Transcribe exactly the lines below that begin at the line with "our most-used technologies:</p>" and stop after the line with "# My Approach", leaving out every picture.

GIVEN INFORMATION START

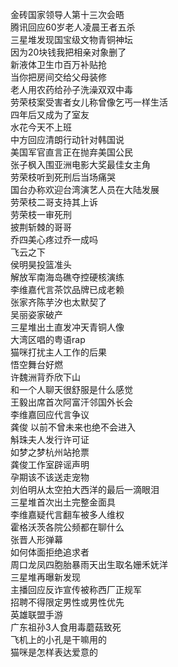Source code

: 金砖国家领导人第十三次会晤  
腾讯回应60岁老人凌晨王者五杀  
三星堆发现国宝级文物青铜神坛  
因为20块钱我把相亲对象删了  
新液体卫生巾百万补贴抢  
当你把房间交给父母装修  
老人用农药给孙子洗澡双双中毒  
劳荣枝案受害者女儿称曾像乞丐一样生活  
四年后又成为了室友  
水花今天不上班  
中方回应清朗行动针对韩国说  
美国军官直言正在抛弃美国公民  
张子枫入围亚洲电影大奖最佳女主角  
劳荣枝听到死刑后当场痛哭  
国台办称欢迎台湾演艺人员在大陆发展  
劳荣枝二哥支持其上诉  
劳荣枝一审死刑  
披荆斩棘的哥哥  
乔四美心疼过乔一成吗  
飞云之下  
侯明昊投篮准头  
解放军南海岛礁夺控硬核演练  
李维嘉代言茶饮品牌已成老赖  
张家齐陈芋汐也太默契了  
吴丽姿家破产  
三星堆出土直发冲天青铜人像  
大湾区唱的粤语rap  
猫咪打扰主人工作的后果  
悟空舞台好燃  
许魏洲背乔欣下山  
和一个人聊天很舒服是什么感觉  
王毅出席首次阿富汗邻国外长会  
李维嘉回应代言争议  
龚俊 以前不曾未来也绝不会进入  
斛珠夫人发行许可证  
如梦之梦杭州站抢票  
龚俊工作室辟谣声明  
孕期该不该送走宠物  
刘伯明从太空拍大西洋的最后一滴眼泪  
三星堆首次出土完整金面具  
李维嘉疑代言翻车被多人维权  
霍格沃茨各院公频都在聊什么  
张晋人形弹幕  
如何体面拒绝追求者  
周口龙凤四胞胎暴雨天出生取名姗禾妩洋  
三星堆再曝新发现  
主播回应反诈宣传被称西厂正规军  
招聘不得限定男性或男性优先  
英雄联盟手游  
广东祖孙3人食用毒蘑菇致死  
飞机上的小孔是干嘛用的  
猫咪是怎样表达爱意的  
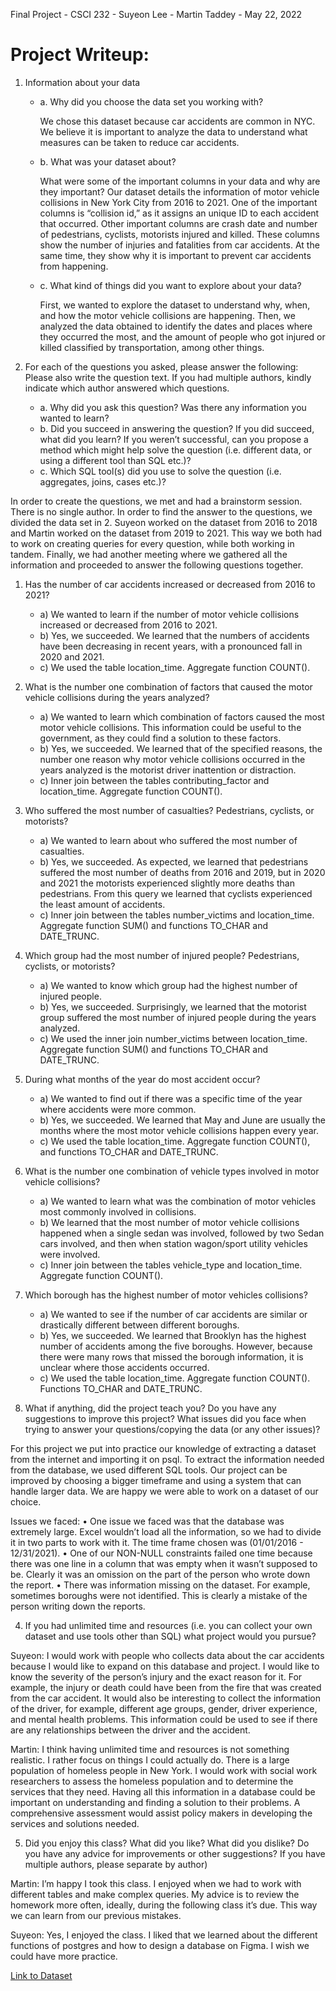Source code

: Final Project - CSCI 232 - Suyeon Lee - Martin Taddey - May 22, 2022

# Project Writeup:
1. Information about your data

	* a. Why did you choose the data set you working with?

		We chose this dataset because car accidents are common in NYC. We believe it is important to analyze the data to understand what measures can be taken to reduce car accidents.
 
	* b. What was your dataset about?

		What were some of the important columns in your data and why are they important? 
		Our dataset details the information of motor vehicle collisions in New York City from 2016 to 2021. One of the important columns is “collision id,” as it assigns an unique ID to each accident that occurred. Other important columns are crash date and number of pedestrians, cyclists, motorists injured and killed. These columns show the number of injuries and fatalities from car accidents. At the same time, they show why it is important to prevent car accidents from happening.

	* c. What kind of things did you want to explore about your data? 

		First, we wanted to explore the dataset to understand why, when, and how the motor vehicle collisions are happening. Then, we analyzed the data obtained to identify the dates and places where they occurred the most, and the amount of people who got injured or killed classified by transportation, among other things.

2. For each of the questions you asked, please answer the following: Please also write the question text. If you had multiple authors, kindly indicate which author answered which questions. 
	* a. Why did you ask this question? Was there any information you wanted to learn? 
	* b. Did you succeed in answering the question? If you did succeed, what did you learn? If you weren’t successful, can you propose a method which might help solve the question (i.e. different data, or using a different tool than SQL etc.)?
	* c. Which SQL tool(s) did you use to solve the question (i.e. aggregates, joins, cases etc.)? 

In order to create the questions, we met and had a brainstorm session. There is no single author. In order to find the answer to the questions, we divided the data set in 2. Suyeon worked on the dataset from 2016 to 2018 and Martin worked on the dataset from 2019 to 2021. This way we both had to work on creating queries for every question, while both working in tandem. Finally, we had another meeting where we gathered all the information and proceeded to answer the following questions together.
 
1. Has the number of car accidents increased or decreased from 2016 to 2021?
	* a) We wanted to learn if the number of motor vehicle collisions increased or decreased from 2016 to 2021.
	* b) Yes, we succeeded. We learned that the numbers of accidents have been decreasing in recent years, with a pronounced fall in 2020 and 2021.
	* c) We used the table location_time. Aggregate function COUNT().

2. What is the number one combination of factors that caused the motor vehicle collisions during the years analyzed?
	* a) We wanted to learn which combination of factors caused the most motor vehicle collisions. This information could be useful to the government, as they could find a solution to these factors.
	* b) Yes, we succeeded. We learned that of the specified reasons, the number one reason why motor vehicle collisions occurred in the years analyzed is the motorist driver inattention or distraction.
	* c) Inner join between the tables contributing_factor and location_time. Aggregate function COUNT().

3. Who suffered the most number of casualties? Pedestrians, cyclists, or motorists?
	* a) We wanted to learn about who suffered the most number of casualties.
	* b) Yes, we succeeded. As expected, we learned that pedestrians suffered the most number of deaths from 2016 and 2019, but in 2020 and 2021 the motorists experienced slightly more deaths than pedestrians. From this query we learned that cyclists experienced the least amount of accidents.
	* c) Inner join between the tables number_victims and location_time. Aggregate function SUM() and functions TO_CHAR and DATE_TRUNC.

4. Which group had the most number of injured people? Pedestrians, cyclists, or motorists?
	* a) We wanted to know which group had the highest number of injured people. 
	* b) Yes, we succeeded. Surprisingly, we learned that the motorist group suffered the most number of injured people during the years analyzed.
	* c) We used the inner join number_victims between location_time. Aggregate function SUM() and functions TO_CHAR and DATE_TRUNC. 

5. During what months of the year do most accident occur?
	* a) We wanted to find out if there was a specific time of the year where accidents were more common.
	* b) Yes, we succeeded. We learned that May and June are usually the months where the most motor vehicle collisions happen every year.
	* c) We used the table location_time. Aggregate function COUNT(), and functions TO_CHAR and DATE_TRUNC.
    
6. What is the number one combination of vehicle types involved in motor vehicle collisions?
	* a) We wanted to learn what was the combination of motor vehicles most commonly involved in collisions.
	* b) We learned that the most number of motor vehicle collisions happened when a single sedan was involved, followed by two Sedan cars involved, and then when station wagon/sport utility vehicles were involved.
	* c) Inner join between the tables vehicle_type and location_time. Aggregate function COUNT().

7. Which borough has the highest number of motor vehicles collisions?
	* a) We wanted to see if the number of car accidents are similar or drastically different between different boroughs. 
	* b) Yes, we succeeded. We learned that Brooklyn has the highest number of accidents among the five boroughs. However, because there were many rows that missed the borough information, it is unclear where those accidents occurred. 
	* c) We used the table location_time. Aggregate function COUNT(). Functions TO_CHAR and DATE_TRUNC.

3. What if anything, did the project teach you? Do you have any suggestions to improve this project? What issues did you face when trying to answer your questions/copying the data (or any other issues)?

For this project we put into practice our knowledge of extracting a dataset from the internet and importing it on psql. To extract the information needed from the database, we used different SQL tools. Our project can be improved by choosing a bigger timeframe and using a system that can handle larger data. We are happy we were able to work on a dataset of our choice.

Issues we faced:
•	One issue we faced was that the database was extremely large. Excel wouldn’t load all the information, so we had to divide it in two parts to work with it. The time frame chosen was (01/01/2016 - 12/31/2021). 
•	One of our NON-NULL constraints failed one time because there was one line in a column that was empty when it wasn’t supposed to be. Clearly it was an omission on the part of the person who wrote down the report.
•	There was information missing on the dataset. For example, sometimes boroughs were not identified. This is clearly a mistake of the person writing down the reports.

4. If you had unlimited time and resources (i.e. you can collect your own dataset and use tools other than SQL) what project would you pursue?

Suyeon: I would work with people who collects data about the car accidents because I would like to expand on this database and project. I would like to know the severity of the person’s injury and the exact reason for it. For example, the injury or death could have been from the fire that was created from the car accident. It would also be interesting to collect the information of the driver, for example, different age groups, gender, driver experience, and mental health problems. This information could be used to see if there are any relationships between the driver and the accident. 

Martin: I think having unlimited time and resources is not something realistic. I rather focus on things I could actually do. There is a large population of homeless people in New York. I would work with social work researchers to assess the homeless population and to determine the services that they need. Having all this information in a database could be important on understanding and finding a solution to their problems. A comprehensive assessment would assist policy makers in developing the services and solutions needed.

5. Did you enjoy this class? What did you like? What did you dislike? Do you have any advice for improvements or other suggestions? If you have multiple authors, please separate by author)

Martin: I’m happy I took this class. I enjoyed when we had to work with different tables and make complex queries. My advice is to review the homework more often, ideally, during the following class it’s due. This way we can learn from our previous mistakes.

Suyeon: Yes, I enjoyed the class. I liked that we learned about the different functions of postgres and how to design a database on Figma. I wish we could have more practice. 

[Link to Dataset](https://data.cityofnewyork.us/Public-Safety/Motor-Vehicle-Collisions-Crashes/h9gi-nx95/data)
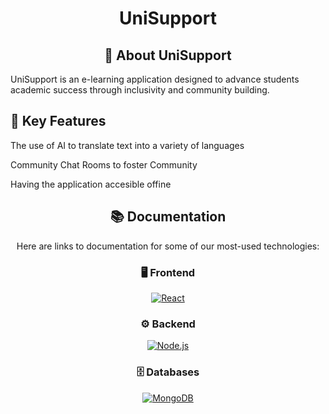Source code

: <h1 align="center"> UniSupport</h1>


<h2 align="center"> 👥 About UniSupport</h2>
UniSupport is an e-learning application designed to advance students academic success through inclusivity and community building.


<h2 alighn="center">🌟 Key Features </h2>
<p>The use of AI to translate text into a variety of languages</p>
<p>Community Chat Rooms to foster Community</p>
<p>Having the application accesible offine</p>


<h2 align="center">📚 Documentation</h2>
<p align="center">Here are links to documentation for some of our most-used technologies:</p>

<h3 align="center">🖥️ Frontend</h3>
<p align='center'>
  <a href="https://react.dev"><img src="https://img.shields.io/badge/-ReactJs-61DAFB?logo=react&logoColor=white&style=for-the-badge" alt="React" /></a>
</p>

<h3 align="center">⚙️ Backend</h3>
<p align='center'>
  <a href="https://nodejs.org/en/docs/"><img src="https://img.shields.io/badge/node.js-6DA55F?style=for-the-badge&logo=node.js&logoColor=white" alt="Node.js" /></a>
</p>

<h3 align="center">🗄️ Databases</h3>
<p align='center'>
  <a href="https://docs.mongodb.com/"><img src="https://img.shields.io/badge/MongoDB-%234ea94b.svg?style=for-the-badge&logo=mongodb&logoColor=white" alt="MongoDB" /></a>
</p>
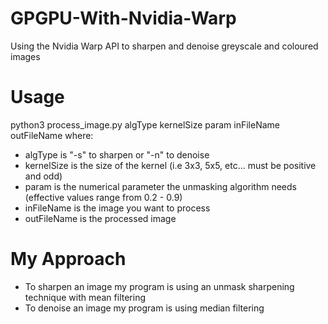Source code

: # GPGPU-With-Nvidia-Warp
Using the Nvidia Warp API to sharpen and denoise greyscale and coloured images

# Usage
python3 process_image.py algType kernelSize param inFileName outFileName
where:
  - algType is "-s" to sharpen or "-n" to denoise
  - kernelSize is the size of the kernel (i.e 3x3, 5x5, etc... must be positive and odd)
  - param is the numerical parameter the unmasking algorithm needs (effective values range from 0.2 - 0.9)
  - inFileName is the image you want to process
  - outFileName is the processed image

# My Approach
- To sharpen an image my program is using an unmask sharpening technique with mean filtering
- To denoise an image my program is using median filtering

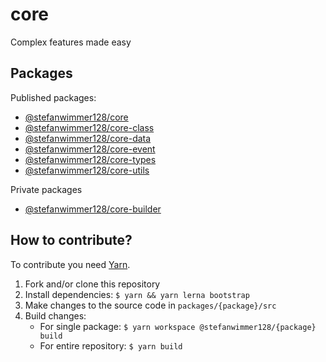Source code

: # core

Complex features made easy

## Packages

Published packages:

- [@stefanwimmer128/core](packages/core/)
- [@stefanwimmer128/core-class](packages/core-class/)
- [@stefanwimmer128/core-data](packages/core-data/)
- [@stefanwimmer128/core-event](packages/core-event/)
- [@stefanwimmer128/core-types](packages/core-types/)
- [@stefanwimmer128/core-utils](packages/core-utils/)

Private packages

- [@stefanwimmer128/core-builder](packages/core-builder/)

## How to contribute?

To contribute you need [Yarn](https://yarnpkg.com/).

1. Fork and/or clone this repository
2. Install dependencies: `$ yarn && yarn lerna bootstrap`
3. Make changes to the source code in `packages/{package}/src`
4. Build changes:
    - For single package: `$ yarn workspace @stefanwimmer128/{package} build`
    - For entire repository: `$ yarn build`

GIVEN INFORMATION END

ANSWER TO THE EXERCISE –
<p align="center">Here are links to documentation for some of our most-used technologies:</p>

<h3 align="center">🖥️ Frontend</h3>
<p align='center'>
  <a href="https://react.dev"><img src="https://img.shields.io/badge/-ReactJs-61DAFB?logo=react&logoColor=white&style=for-the-badge" alt="React" /></a>
</p>

<h3 align="center">⚙️ Backend</h3>
<p align='center'>
  <a href="https://nodejs.org/en/docs/"><img src="https://img.shields.io/badge/node.js-6DA55F?style=for-the-badge&logo=node.js&logoColor=white" alt="Node.js" /></a>
</p>

<h3 align="center">🗄️ Databases</h3>
<p align='center'>
  <a href="https://docs.mongodb.com/"><img src="https://img.shields.io/badge/MongoDB-%234ea94b.svg?style=for-the-badge&logo=mongodb&logoColor=white" alt="MongoDB" /></a>
</p>
Source code

: # GPGPU-With-Nvidia-Warp
Using the Nvidia Warp API to sharpen and denoise greyscale and coloured images

# Usage
python3 process_image.py algType kernelSize param inFileName outFileName
where:
  - algType is "-s" to sharpen or "-n" to denoise
  - kernelSize is the size of the kernel (i.e 3x3, 5x5, etc... must be positive and odd)
  - param is the numerical parameter the unmasking algorithm needs (effective values range from 0.2 - 0.9)
  - inFileName is the image you want to process
  - outFileName is the processed image

# My Approach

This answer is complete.